Mahon was a prolific auteur of "adults only" movies in the sixties. In '65 alone, according to Michael Weldon's Psychotronic Film Guide, he put out ten other features. Of course, if they all were as short as Beast (which barely clocks in at over an hour), that stat's a little less impressive, particularly when you consider that this flick has maybe fifteen minutes of poorly miked, barely discernible dialog.
Beast stars Delores Carlos and Byron Mabe (the director of She-Freak!) as a couple visiting a Miami nudist camp to work on their tans.
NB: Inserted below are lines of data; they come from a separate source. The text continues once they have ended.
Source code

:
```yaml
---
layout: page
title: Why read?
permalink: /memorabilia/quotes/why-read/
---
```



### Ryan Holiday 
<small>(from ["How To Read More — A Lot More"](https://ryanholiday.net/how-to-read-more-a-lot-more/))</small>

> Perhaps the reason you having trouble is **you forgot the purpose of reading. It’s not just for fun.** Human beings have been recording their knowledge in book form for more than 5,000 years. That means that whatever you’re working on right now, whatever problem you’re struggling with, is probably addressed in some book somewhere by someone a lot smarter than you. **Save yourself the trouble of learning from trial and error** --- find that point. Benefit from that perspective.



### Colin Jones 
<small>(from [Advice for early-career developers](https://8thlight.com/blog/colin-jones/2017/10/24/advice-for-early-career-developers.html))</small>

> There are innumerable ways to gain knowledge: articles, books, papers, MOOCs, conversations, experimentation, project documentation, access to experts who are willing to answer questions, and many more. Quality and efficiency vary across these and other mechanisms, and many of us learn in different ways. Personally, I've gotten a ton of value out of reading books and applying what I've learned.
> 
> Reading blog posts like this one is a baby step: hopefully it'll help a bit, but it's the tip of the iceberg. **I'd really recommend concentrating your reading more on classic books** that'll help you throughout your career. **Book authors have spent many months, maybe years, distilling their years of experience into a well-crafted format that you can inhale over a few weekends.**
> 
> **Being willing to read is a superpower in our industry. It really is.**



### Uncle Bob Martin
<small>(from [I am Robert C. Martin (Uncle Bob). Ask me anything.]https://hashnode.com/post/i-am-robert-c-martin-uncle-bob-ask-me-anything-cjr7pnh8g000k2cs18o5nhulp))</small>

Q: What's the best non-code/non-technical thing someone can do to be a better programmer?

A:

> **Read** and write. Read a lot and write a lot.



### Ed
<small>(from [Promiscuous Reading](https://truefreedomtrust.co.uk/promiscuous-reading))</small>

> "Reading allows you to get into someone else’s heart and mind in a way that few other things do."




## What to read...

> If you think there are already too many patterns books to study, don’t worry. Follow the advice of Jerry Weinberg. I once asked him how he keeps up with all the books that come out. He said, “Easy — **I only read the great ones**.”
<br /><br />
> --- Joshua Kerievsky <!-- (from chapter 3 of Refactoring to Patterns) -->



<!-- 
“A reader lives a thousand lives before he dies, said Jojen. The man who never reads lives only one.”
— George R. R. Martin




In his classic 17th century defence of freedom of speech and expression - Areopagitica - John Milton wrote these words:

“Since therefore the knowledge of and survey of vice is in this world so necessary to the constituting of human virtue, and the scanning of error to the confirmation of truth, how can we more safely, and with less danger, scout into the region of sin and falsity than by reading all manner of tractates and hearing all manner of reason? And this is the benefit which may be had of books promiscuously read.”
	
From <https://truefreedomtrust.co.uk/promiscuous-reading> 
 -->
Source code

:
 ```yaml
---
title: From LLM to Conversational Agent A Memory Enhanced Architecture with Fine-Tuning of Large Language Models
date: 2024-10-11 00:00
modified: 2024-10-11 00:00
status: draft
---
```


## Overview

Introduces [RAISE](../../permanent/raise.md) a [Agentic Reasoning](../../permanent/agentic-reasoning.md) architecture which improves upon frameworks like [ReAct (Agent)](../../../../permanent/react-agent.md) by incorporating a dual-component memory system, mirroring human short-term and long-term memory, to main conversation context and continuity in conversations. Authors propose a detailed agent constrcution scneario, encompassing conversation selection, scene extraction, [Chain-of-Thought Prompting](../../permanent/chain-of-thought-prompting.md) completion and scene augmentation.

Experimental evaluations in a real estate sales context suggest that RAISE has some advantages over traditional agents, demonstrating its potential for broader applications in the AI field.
Unfortunately for the duo, the weekend they pick is the same one that an escaped gorilla chooses to show up on grounds and start slaughtering campers (well, one camper actually, but perhaps the plural in the movie's title refers to earlier slaughters that we haven't been privileged to see). How the beast escaped or why it's attacking nudists in their grass huts at night is never explained (perhaps the ape is a hard-core social conservative?), though we're given a soundless scene near the end of the pic where the cops arrest an unnamed woman with a large cage in her home.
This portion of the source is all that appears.